One Little Word: Heroine
Background:
One Little Word is an annual project/workshop designed by the ever amazing Ali Edwards. The project asks you to bring a single word into your life, and use that word as a lens to experience your year. Here are a few words about One Little Word from Ali:
Having a single word to focus on each year has made a difference in my life.
In 2006 I began a tradition of choosing one word for myself each January – a word that I can focus on, mediate on, and reflect upon as I go about my daily life.
What do you do with this one little word?
You live with it. You invite it into you life. You let it speak to you. You might even follow where it leads. There are so many possibilities. Even though I've chosen a One Little Word for the past several years, this is the first year that I'm taking the official workshop and really putting this project at the forefront of my life.

This year my One Little Word is Heroine.
Heroine fits the complexity that I was looking for. I wanted a multi-dimensional word that would fit where I wanted to go both personally and professionally -- a word that would fit what I was looking to achieve both interpersonally and introspectively -- a word that would remind me that the ultimate goal is always to just be the best version of myself.
Album Pages: January
For my One Little Word workshop pages, I'm keeping an 8.5x11 album and using various sized page protectors for the different prompts. I'm keeping my journaling as open and honest as possible and leaving it all out there. I mean -- what's the point of doing all the work, only to do it half-assed. One of my intentions for 2014 is to put all of myself into my obligations, and to let my passions flow through them, and this is exactly the type of project that truely thrives when passion is poured into it.




Thoughts This Month
This felt so good. It felt so super amazing to get all of this out onto paper.

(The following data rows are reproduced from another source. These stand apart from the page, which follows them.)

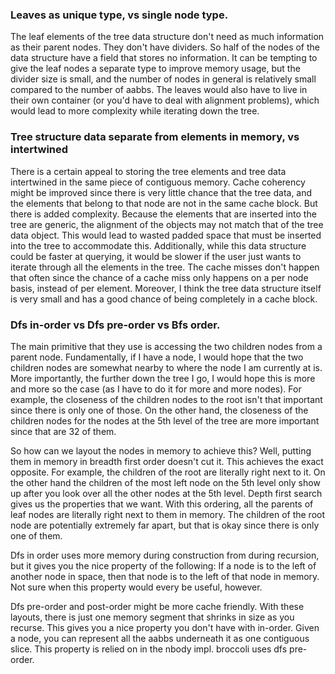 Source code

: ### Leaves as unique type, vs single node type.

The leaf elements of the tree data structure don't need as much information as their parent nodes. They don't have dividers. So half of the nodes of the data structure have a field that stores no information. It can be tempting to give the leaf nodes a separate type to improve memory usage, but the divider size is small, and the number of nodes in general is relatively small compared to the number of aabbs. The leaves would also have to live in their own container (or you'd have to deal with alignment problems), which would lead to more complexity while iterating down the tree.


### Tree structure data separate from elements in memory, vs intertwined

There is a certain appeal to storing the tree elements and tree data intertwined in the same piece of contiguous memory. Cache coherency might be improved since there is very little chance that the tree data, and the elements that belong to that node are not in the same cache block. But there is added complexity. Because the elements that are inserted into the tree are generic, the alignment of the objects may not match that of the tree data object. This would lead to wasted padded space that must be inserted into the tree to accommodate this. Additionally, while this data structure could be faster at querying, it would be slower if the user just wants to iterate through all the elements in the tree. The cache misses don't happen that often since the chance of a cache miss only happens on a per node basis, instead of per element. Moreover, I think the tree data structure itself is very small and has a good chance of being completely in a cache block.

### Dfs in-order vs Dfs pre-order vs Bfs order.

The main primitive that they use is accessing the two children nodes from a parent node. Fundamentally, if I have a node, I would hope that the two children nodes are somewhat nearby to where the node I am currently at is. More importantly, the further down the tree I go, I would hope this is more and more so the case (as I have to do it for more and more nodes). For example, the closeness of the children nodes to the root isn't that important since there is only one of those. On the other hand, the closeness of the children nodes for the nodes at the 5th level of the tree are more important since that are 32 of them. 

So how can we layout the nodes in memory to achieve this? Well, putting them in memory in breadth first order doesn't cut it. This achieves the exact opposite. For example, the children of the root are literally right next to it. On the other hand the children of the most left node on the 5th level only show up after you look over all the other nodes at the 5th level. Depth first search gives us the properties that we want. With this ordering, all the parents of leaf nodes are literally right next to them in memory. The children of the root node are potentially extremely far apart, but that is okay since there is only one of them.

Dfs in order uses more memory during construction from during recursion, but it gives you the nice property of the following: If a node is to the left of another node in space, then that node is to the left of that node in memory.
Not sure when this property would every be useful, however. 

Dfs pre-order and post-order might be more cache friendly. With these layouts, there is just one memory segment that shrinks in size as you recurse. This gives you a nice property you don't have with in-order. Given a node, you can represent all the aabbs underneath it as one contiguous slice. This property is relied on in the nbody impl. broccoli uses dfs pre-order. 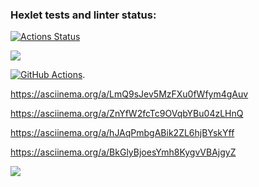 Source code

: ### Hexlet tests and linter status:
[![Actions Status](https://github.com/VladDB/java-project-lvl1/workflows/hexlet-check/badge.svg)](https://github.com/VladDB/java-project-lvl1/actions)

<a href="https://codeclimate.com/github/VladDB/java-project-lvl1/maintainability"><img src="https://api.codeclimate.com/v1/badges/52143cb5e70b7fb1876a/maintainability" /></a>

[![GitHub Actions](https://github.com/VladDB/java-project-lvl1/actions/workflows/github-actions-demo.yml/badge.svg)](https://github.com/VladDB/java-project-lvl1/actions/workflows/github-actions-demo.yml).

https://asciinema.org/a/LmQ9sJev5MzFXu0fWfym4gAuv

https://asciinema.org/a/ZnYfW2fcTc9OVqbYBu04zLHnQ

https://asciinema.org/a/hJAqPmbgABik2ZL6hjBYskYff

https://asciinema.org/a/BkGlyBjoesYmh8KygvVBAjgyZ

<a href="https://asciinema.org/a/h14aRceuSRF8gQDyeqjTKoedW" target="_blank"><img src="https://asciinema.org/a/h14aRceuSRF8gQDyeqjTKoedW.svg" /></a> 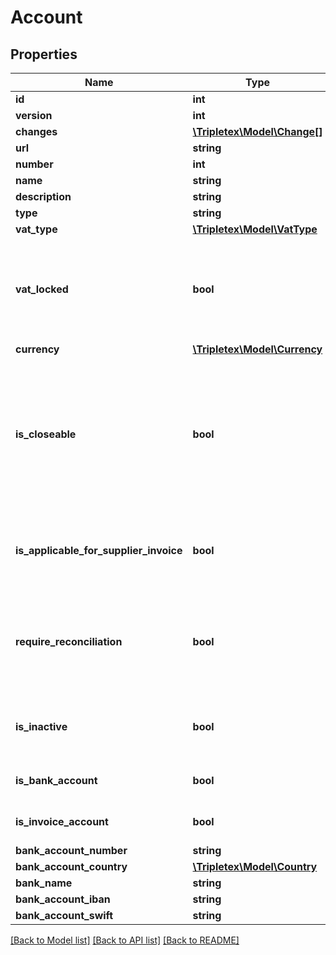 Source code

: # Account

## Properties
Name | Type | Description | Notes
------------ | ------------- | ------------- | -------------
**id** | **int** |  | [optional] 
**version** | **int** |  | [optional] 
**changes** | [**\Tripletex\Model\Change[]**](Change.md) |  | [optional] 
**url** | **string** |  | [optional] 
**number** | **int** |  | 
**name** | **string** |  | 
**description** | **string** |  | [optional] 
**type** | **string** |  | [optional] 
**vat_type** | [**\Tripletex\Model\VatType**](VatType.md) |  | [optional] 
**vat_locked** | **bool** | True if all entries on this account must have the vat type given by vatType. | [optional] [default to false]
**currency** | [**\Tripletex\Model\Currency**](Currency.md) |  | [optional] 
**is_closeable** | **bool** | True if it should be possible to close entries on this account and it is possible to filter on open entries. | [optional] [default to false]
**is_applicable_for_supplier_invoice** | **bool** | True if this account is applicable for supplier invoice registration. | [optional] [default to false]
**require_reconciliation** | **bool** | True if this account must be reconciled before the accounting period closure. | [optional] [default to false]
**is_inactive** | **bool** | Inactive accounts will not show up in UI lists. | [optional] [default to false]
**is_bank_account** | **bool** |  | [optional] [default to false]
**is_invoice_account** | **bool** |  | [optional] [default to false]
**bank_account_number** | **string** |  | [optional] 
**bank_account_country** | [**\Tripletex\Model\Country**](Country.md) |  | [optional] 
**bank_name** | **string** |  | [optional] 
**bank_account_iban** | **string** |  | [optional] 
**bank_account_swift** | **string** |  | [optional] 

[[Back to Model list]](../README.md#documentation-for-models) [[Back to API list]](../README.md#documentation-for-api-endpoints) [[Back to README]](../README.md)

While I was writing, I wasn't sure if I was going to share all the journaling -- it's a bit more brash than my usual candor, especially here on the blog. But then I said -- that's dumb. This project is for my personal growth, and this is me trying to be the best version of myself.
If people are going to judge me (or anyone else) for my honest attempts to live my life the best way I know how, then screw them. Those people immediately fall into the category of 'people never worth paying attention to'.
One of the biggest changes I am trying to make is spending more time actively being the person that I want to be, and less time being the person that I think others expect me to be.
As such, just participating and sharing my progress in this workshop is a part of being successful in my One Little Word journey thusfar.